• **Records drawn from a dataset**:
[Start of section]

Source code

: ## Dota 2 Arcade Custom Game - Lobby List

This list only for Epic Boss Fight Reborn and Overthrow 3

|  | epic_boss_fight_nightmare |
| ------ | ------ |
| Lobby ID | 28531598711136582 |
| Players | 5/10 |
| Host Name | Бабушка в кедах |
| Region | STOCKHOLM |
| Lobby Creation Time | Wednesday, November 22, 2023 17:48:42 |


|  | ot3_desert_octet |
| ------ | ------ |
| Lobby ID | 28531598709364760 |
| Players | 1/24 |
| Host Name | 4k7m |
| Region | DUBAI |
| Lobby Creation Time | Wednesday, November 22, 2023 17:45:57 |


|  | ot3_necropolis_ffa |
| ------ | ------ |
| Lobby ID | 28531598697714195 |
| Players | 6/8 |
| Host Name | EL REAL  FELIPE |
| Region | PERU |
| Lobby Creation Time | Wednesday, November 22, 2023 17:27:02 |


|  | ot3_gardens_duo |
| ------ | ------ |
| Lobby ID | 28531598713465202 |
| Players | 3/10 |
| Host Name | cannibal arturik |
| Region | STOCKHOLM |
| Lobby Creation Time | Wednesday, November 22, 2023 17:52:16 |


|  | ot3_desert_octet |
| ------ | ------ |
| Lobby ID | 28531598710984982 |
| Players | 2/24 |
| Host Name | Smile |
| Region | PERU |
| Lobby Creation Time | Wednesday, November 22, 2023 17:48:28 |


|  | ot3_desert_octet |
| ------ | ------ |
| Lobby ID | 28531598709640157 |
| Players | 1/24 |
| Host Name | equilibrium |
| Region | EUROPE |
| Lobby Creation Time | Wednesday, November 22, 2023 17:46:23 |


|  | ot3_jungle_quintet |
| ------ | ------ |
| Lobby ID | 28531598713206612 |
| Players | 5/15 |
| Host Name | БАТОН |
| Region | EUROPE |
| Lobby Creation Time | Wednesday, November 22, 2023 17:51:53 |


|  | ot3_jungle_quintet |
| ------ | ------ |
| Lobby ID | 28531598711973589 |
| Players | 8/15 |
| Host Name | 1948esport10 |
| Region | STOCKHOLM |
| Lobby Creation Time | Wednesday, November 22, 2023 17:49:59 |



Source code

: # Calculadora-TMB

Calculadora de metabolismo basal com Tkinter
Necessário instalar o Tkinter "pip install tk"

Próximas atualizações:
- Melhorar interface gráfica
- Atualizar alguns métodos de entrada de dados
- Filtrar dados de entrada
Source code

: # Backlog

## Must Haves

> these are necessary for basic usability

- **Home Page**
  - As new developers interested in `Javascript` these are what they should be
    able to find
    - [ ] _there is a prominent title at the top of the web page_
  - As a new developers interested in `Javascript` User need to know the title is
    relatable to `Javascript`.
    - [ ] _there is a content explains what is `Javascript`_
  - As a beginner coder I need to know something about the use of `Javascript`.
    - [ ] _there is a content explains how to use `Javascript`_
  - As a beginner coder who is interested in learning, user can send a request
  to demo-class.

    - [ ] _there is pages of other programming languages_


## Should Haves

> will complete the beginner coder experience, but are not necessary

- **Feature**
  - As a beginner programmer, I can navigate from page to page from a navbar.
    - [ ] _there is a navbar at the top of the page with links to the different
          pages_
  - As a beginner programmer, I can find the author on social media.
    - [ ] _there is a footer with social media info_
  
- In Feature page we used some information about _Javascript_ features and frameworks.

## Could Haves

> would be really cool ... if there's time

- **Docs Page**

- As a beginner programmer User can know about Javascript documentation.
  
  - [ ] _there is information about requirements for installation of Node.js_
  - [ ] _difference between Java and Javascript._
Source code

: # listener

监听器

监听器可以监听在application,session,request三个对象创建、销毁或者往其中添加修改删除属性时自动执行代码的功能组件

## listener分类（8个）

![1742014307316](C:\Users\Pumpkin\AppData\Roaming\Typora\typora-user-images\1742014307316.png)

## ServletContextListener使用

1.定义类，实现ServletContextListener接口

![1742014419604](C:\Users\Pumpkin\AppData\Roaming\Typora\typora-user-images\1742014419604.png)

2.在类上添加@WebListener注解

[End of section]

• **Exercise description**:
Copy every line from the data that includes the string "developers".

• **Worked solution**:
  - As new developers interested in `Javascript` these are what they should be
  - As a new developers interested in `Javascript` User need to know the title is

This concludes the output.